Update (based on answer from @Martin R):
Continuing with the Laurent series
$$
f(z) = \sum_{-\infty}^{\infty} a_kz^k,
$$
a generalization of the Cauchy Integral Theorem yields the coefficients
$$
a_k = \frac{1}{2\pi i} \oint_\gamma \frac{f(z)}{z^{k+1}}\; dz
$$
for a positively oriented curve $\gamma: \{|z|=r,\; r>0\}$. We now consider the magnitude of these coefficients, such that
$$
|a_k| = \left\vert\frac{1}{2\pi i}\right\vert\cdot\left\vert \oint_\gamma \frac{f(z)}{z^{k+1}}\; dz\right\vert = \frac{1}{2\pi }\cdot\left\vert \oint_\gamma \frac{f(z)}{z^{k+1}}\; dz\right\vert
$$
Since we have a bound for $f(z)$, we can use the ML estimation lemma such that
$$
|a_k| \leq \frac{1}{2\pi}\cdot ML,
$$
where $M = \max_{|z|=r} \left\vert\frac{f(z)}{z^{k+1}}\right\vert = \frac{\max_{|z|=r} |f(z)|}{r^{k+1}}$ and $L = 2\pi r$ is the length of the curve, which yields
$$
|a_k| \leq \frac{1}{2\pi}\cdot \left(\frac{\max_{|z|=r} |f(z)|}{r^{k+1}}\right)\cdot 2\pi r = \frac{\max_{|z|=r} |f(z)|}{r^{k}}.
$$
The given bound on $f(z)$ is $|f(z)| \leq |z|^{5/2} + |z|^{-1/2}$, thus we have
$$
|a_k| \leq \frac{r^{5/2} + r^{-1/2}}{r^{k}} = r^{5/2-k} + r^{-1/2-k}.
$$
Now, since we want this result to hold for all $z\in \mathbb{C}\setminus \{0\}$, we must consider what happens as $r$ gets very large.

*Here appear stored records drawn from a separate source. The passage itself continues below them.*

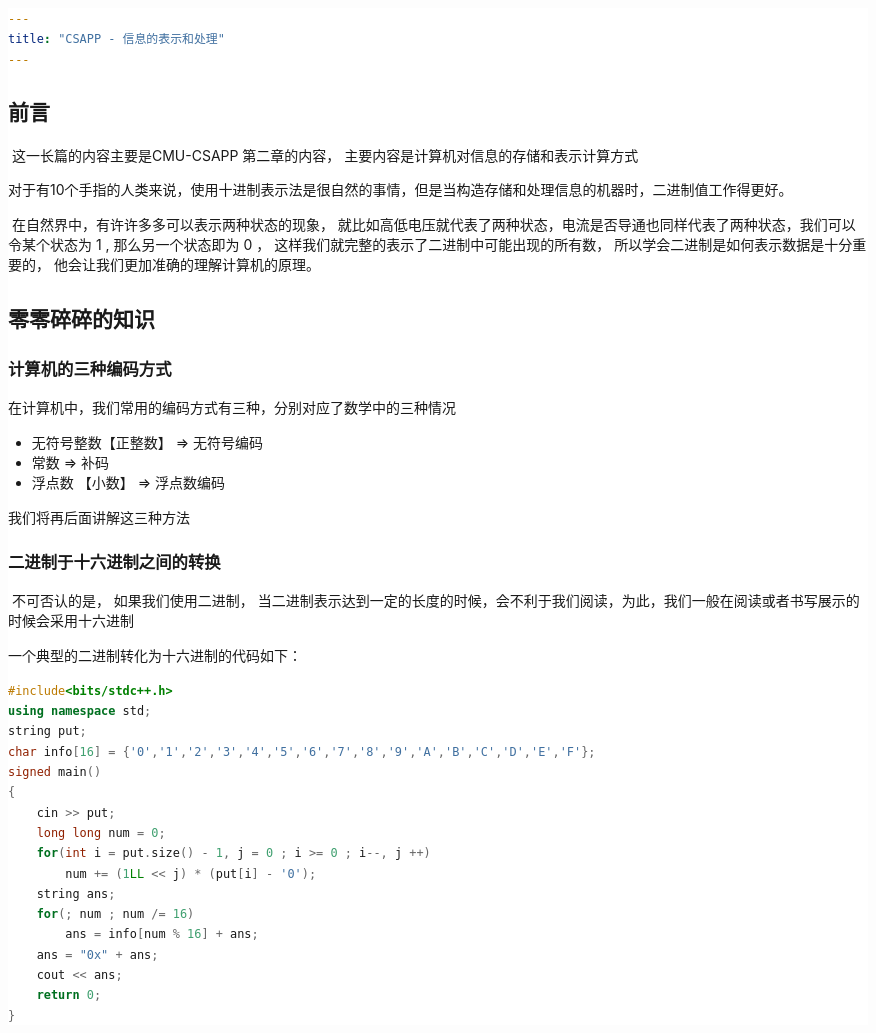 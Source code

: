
 ```yaml
---
title: "CSAPP - 信息的表示和处理"
---
```



## **前言**

​		这一长篇的内容主要是CMU-CSAPP 第二章的内容， 主要内容是计算机对信息的存储和表示计算方式

​		对于有10个手指的人类来说，使用十进制表示法是很自然的事情，但是当构造存储和处理信息的机器时，二进制值工作得更好。

​		在自然界中，有许许多多可以表示两种状态的现象， 就比如高低电压就代表了两种状态，电流是否导通也同样代表了两种状态，我们可以令某个状态为 $1$ , 那么另一个状态即为 $0$ ， 这样我们就完整的表示了二进制中可能出现的所有数， 所以学会二进制是如何表示数据是十分重要的， 他会让我们更加准确的理解计算机的原理。



## 零零碎碎的知识

### **计算机的三种编码方式**

在计算机中，我们常用的编码方式有三种，分别对应了数学中的三种情况

* 无符号整数【正整数】  $\Rightarrow$  无符号编码
* 常数   $\Rightarrow$  补码
* 浮点数 【小数】  $\Rightarrow$  浮点数编码

我们将再后面讲解这三种方法



### **二进制于十六进制之间的转换**

​		不可否认的是， 如果我们使用二进制， 当二进制表示达到一定的长度的时候，会不利于我们阅读，为此，我们一般在阅读或者书写展示的时候会采用十六进制

一个典型的二进制转化为十六进制的代码如下：

```c++
#include<bits/stdc++.h>
using namespace std;
string put;
char info[16] = {'0','1','2','3','4','5','6','7','8','9','A','B','C','D','E','F'};
signed main()
{
	cin >> put;
	long long num = 0;
	for(int i = put.size() - 1, j = 0 ; i >= 0 ; i--, j ++)
		num += (1LL << j) * (put[i] - '0');
	string ans;
	for(; num ; num /= 16)
		ans = info[num % 16] + ans;
	ans = "0x" + ans;
	cout << ans;
	return 0;
}
```
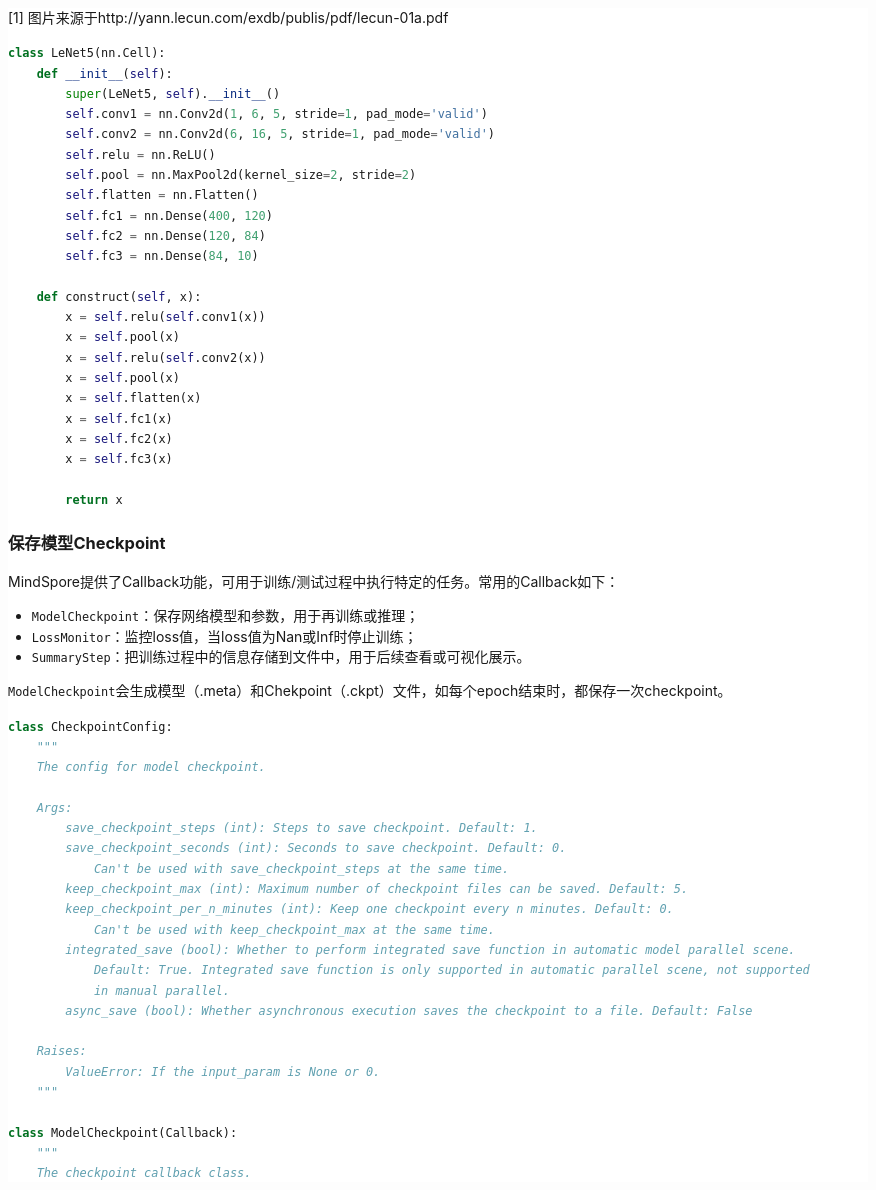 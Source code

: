 [1] 图片来源于http://yann.lecun.com/exdb/publis/pdf/lecun-01a.pdf

```python
class LeNet5(nn.Cell):
    def __init__(self):
        super(LeNet5, self).__init__()
        self.conv1 = nn.Conv2d(1, 6, 5, stride=1, pad_mode='valid')
        self.conv2 = nn.Conv2d(6, 16, 5, stride=1, pad_mode='valid')
        self.relu = nn.ReLU()
        self.pool = nn.MaxPool2d(kernel_size=2, stride=2)
        self.flatten = nn.Flatten()
        self.fc1 = nn.Dense(400, 120)
        self.fc2 = nn.Dense(120, 84)
        self.fc3 = nn.Dense(84, 10)

    def construct(self, x):
        x = self.relu(self.conv1(x))
        x = self.pool(x)
        x = self.relu(self.conv2(x))
        x = self.pool(x)
        x = self.flatten(x)
        x = self.fc1(x)
        x = self.fc2(x)
        x = self.fc3(x)

        return x
```

### 保存模型Checkpoint

MindSpore提供了Callback功能，可用于训练/测试过程中执行特定的任务。常用的Callback如下：

- `ModelCheckpoint`：保存网络模型和参数，用于再训练或推理；
- `LossMonitor`：监控loss值，当loss值为Nan或Inf时停止训练；
- `SummaryStep`：把训练过程中的信息存储到文件中，用于后续查看或可视化展示。

`ModelCheckpoint`会生成模型（.meta）和Chekpoint（.ckpt）文件，如每个epoch结束时，都保存一次checkpoint。

```python
class CheckpointConfig:
    """
    The config for model checkpoint.

    Args:
        save_checkpoint_steps (int): Steps to save checkpoint. Default: 1.
        save_checkpoint_seconds (int): Seconds to save checkpoint. Default: 0.
            Can't be used with save_checkpoint_steps at the same time.
        keep_checkpoint_max (int): Maximum number of checkpoint files can be saved. Default: 5.
        keep_checkpoint_per_n_minutes (int): Keep one checkpoint every n minutes. Default: 0.
            Can't be used with keep_checkpoint_max at the same time.
        integrated_save (bool): Whether to perform integrated save function in automatic model parallel scene.
            Default: True. Integrated save function is only supported in automatic parallel scene, not supported
            in manual parallel.
        async_save (bool): Whether asynchronous execution saves the checkpoint to a file. Default: False

    Raises:
        ValueError: If the input_param is None or 0.
    """

class ModelCheckpoint(Callback):
    """
    The checkpoint callback class.

```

For $k>\frac{5}{2}$, we find that $|a_k|\to 0$ as $r\to\infty$. Similarly, for $k<-\frac{1}{2}$. Thus, for this bound to hold, we must have $-\frac{1}{2} < k < \frac{5}{2}$.
Returning to our original Laurent series then, we must have
$$
f(z) = \sum_{k>-1/2}^{k<5/2} a_kz^k = \sum_{k=0}^{2} a_kz^k,
$$
since $k$ must be an integer. This means that $f(z)$ must be a polynomial of degree 2 or less, as desired. $\blacksquare$
 A: If $f$ is analytic in $\Bbb C \setminus \{ 0 \}$ then – as you said – it can be developed into a Laurent series
$$
 f(z) = \sum_{n=-\infty}^\infty a_n z^n \, ,
$$
and the coefficients of the Laurent series are given by
$$
 a_n = \frac{1}{2 \pi i}\int_\gamma \frac{f(z)}{z^{n+1}} \, dz
$$
where $\gamma$ is any closed curve surrounding the origin exactly once in counter-clockwise (mathematical positive) direction.
Choosing a circle of radius $r$ as the integration path and taking absolute values then shows that
$$
 |a_n| \le \frac{\max_{|z|=r} |f(z)|}{r^n}
$$
for all $r > 0$.
Now assume that $f$ satisfies a growth condition
$$ \tag{$*$}
 |f(z)| \le A |z|^\alpha + B |z|^{-\beta}
$$
with non-negative real constants $A, B, \alpha, \beta$. Then
$$ \tag{$**$}
|a_n| \le A r^{\alpha - n} + B r^{-\beta -n}
$$
for all $r > 0$. If $n > \alpha$ then the right-hand side of $(**)$ tends to zero for $r \to \infty$, so that necessarily $a_n = 0$. And if $n < - \beta$ then the right-hand side of $(**)$ tends to zero for $r \to 0$, so that also $a_n = 0$.
This shows that if $f$ satisfies the growth condition $(*)$ then $a_n \ne 0$ is only possible for $-\beta \le n \le \alpha$, i.e. $f$ is a rational function with the finite Laurent series
$$
 f(z) = \sum_{n = \lceil - \beta \rceil}^{\lfloor \alpha \rfloor} a_n z^n \, .
$$
In your case, with $\alpha = 5/2$ and $\beta = -1/2$, the only non-zero Laurent coefficients are in the range $-1/2 \le n \le 5/2$, and $f(z) = a_0 + a_1 z + a_2 z^2$ is a polynomial of degree at most two.